We’ve been reading the IMG Artists accounts for the year ended 31 December 2013 and it looks like the company is getting ever deeper into mire.

Turnover is down from £8.6 million to £7.2m and there’s a pre-tax operating loss of £341,914.

The company is carrying almost £3 million of debt due within a year and appears to be living off credit from its joint owners, the American fraudster Barrett Wissman (l. below) and the Russian Alexander Shustorovich.

wissman kotova

 

In an extraordinary note to the accounts it is stated ‘The company has taken advantage of the exemption available in FRS 8 ‘Related party disclosures’ whereby it has not disclosed transactions with the parent company or any wholly owned subsidiary undetaking of the group.’

Smoke and mirrors, in other words. What you see is not what you get.

It gets worse. The main company, IMG Artists (UK) Limited, trading in several European countries, is owned by a parent company incorporated in Cyprus.

Under the heading ‘turnover’ we read: ‘In the opinion of the director the disclosure of the geographical analysis of turnover would be seriously prejudicial to the interests of the company’.

How interesting…. the more so when much of its business appears to be funneled through Italy.

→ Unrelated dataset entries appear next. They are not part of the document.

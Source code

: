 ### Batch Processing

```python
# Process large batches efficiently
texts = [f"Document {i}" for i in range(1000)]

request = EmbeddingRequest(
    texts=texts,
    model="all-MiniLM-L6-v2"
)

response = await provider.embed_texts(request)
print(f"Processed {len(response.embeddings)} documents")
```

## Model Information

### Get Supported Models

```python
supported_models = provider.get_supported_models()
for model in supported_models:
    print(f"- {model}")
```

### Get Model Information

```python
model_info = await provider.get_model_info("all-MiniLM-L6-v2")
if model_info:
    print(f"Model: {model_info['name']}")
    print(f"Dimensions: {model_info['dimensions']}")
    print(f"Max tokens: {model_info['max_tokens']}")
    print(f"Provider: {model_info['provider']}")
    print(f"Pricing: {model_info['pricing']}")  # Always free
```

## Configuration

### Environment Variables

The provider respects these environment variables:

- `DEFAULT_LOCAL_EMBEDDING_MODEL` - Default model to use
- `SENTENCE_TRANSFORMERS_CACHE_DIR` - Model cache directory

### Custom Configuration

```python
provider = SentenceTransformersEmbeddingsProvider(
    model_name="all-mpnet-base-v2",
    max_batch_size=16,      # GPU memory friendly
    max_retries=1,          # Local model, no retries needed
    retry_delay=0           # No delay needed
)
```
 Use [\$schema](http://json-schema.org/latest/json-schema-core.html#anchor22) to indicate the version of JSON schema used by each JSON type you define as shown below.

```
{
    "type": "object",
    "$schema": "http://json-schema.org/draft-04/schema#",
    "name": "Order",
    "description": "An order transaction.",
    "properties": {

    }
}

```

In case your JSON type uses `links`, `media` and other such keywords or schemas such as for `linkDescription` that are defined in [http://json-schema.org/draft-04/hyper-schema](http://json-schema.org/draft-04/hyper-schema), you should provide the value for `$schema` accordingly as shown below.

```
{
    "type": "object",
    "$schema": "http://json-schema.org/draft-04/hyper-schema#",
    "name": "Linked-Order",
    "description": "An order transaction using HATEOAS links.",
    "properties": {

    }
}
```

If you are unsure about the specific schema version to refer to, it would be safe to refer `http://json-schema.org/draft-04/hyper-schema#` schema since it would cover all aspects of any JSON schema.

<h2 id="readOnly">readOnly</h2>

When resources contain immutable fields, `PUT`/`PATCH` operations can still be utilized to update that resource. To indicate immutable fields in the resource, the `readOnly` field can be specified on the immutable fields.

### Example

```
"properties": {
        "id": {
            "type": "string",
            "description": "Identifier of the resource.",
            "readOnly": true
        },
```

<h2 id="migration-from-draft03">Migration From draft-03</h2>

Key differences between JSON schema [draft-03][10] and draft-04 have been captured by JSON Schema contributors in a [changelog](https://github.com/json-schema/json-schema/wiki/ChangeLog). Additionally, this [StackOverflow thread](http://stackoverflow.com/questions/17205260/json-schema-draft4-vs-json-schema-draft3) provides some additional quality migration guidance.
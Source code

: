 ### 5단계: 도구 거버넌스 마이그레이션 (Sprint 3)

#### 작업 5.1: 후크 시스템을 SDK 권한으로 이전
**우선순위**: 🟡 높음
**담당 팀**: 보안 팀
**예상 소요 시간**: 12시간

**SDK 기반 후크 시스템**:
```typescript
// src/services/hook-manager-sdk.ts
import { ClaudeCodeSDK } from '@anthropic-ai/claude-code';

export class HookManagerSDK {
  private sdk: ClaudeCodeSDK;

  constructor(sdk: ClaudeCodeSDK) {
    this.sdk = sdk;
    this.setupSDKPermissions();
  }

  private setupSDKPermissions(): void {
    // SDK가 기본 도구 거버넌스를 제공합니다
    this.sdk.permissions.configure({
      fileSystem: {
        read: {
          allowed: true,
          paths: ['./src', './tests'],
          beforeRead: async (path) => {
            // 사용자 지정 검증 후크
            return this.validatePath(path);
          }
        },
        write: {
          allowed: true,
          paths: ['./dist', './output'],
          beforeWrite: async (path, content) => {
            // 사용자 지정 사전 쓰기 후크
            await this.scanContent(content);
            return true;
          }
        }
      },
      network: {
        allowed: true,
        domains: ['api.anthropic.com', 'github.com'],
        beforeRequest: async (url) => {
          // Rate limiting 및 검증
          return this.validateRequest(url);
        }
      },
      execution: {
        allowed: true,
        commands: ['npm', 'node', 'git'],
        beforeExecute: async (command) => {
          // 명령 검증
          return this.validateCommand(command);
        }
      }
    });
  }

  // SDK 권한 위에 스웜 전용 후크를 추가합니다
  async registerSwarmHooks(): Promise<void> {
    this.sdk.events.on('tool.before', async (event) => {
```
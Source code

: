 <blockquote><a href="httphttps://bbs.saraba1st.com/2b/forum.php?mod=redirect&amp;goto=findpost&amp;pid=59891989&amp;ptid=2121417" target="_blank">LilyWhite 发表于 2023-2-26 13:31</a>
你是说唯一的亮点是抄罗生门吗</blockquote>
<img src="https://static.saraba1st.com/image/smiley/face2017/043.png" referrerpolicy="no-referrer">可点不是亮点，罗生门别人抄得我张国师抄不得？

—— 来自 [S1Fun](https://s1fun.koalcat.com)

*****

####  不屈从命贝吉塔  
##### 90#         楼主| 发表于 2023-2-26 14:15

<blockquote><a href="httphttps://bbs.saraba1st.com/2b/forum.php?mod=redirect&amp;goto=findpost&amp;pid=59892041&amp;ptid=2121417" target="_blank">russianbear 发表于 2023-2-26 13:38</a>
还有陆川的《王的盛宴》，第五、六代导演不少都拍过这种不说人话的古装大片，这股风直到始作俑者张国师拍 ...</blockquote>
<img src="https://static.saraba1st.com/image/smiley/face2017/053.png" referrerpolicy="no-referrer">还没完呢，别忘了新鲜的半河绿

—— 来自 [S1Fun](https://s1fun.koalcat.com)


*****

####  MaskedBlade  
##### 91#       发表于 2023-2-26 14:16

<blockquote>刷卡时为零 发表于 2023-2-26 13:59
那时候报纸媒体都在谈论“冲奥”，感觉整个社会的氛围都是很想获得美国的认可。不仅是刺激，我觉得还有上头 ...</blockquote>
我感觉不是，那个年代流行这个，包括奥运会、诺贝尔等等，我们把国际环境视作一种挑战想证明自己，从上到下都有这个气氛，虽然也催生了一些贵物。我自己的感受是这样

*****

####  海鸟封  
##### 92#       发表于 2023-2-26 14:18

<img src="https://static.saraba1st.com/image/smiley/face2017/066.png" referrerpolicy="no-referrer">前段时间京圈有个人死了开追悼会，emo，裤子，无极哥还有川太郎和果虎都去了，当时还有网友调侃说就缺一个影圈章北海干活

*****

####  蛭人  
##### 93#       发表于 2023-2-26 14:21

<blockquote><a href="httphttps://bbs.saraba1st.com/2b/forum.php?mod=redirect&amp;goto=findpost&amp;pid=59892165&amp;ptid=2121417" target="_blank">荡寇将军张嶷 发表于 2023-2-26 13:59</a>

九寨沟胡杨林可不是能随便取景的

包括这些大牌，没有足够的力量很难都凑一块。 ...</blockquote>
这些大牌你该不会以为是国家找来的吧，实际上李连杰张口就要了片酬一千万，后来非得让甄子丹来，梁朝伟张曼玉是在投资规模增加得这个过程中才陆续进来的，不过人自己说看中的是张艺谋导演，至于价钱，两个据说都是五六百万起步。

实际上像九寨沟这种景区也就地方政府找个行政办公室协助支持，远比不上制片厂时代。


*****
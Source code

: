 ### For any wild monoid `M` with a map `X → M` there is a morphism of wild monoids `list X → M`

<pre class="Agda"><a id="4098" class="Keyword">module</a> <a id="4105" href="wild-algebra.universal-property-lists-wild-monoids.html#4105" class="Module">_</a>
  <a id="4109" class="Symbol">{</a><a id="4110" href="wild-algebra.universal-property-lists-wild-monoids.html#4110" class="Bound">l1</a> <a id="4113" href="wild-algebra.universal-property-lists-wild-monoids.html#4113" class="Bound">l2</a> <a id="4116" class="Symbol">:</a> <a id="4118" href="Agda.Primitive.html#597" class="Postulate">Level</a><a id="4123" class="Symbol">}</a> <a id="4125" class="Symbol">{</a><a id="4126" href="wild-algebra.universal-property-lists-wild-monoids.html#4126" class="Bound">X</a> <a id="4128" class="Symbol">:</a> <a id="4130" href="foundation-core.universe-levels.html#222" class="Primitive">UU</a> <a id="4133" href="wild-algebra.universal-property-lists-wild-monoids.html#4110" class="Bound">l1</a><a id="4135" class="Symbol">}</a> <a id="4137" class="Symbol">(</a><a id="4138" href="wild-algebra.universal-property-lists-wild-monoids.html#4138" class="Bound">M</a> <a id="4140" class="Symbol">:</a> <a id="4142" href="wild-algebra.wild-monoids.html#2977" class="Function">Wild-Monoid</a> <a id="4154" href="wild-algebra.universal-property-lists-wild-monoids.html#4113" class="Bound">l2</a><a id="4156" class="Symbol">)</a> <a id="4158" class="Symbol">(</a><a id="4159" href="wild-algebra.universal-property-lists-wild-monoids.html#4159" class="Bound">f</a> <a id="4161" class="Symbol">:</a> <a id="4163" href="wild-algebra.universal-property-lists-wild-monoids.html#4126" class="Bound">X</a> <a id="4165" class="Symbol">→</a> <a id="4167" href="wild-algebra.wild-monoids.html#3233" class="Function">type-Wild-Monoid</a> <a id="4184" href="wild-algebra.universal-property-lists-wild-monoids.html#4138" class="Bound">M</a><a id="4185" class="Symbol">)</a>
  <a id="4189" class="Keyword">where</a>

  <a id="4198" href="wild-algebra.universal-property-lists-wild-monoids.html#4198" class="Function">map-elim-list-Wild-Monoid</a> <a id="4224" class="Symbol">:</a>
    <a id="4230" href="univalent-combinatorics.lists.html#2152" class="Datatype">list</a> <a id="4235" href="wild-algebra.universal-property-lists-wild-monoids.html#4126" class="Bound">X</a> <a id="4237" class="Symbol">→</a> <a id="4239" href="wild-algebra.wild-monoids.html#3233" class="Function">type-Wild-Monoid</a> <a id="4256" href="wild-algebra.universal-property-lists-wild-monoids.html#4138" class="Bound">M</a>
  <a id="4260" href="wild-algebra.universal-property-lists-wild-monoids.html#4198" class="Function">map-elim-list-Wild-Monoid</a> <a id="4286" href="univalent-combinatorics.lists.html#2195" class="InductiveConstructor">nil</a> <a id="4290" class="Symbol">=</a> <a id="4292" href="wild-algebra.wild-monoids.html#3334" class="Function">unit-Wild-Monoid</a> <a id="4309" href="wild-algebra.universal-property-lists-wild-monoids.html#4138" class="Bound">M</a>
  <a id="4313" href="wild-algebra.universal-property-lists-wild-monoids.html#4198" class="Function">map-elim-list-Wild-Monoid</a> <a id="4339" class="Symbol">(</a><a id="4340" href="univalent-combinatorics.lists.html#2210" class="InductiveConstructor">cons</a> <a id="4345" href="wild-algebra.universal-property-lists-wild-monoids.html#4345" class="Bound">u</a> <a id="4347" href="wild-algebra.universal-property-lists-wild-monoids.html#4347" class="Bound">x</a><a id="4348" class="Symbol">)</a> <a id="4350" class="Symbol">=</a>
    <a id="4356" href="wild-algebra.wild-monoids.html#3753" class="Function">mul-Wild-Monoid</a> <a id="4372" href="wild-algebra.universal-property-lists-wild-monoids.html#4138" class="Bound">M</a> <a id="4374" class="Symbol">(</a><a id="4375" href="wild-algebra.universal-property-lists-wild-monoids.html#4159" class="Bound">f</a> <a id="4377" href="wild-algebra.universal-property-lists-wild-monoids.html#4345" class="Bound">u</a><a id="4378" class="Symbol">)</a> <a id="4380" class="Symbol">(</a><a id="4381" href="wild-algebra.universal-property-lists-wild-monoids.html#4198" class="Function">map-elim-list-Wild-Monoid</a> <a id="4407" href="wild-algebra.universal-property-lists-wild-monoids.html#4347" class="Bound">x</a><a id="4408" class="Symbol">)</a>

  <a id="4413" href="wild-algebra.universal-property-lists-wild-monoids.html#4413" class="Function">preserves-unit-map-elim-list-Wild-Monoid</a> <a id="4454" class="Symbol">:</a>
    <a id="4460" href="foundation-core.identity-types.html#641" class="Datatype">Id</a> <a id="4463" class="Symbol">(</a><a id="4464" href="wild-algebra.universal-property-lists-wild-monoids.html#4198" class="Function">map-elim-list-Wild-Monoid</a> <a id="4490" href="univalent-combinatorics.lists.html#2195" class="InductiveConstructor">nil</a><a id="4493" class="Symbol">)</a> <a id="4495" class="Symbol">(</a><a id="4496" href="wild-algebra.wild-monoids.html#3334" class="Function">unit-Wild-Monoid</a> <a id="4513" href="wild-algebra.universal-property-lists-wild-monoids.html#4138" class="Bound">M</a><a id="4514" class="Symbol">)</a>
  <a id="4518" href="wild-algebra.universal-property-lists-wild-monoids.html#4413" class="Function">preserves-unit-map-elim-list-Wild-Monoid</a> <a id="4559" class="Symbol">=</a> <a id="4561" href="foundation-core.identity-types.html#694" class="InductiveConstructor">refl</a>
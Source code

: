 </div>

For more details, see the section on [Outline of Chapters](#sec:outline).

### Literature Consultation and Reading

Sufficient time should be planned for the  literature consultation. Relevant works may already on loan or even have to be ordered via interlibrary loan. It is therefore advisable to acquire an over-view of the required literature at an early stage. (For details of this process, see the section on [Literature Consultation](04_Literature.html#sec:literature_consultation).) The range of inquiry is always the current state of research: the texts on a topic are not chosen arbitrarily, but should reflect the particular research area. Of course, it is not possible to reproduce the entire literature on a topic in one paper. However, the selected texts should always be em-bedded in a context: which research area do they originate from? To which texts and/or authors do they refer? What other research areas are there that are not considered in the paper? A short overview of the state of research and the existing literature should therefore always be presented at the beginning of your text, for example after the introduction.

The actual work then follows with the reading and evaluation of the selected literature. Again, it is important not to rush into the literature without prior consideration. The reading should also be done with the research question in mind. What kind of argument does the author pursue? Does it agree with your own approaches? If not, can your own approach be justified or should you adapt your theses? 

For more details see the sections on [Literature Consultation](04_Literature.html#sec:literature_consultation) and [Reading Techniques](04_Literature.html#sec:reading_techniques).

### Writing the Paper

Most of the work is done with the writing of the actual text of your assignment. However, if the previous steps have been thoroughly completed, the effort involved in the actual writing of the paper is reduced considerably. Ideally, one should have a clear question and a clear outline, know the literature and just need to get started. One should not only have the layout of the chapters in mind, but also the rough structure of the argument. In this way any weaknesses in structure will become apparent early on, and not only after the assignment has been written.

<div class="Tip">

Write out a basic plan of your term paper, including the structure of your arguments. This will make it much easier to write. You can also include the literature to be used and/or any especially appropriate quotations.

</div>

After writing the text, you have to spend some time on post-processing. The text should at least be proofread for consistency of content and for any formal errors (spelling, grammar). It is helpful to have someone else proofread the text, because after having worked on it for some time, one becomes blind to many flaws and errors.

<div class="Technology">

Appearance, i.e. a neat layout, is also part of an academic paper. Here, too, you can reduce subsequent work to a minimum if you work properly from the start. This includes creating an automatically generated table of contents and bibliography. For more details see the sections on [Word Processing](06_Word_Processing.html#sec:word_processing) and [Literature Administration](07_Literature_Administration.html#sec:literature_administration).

Read these account whichever way you like, but they are far from transparent. Artists with IMG might wish to demand greater clarity.

 

Comments

  • StopTheMusic says:

    Having read this blog for several years now, one would assume that Barrett Wissman’s first name is “Fraudster”. Now, come on: let’s not judge a man by how he fell, but by how he picks himself up. As we all know (from reading Slippedisc, of course) IMG Artists recently streamlined its business model in an effort to cope with its losses amidst the ever shrinking profits of the artist management industry. IMG Artists is now down to bare-bones facilities & staff, amongst which can be found some of the most talented (and underpaid) agents in the industry. These people work hard with love & dedication for their artists — not for money — so let’s give IMG Artists a chance to regroup and do their good work. IMG Artists is a necessary force in today’s artist management industry, so let’s not poke at the souffle with spades.

    • Nick says:

      I am curious about the comment “IMG Artists is a necessary force in today’s artist management industry.” Why so, I wonder?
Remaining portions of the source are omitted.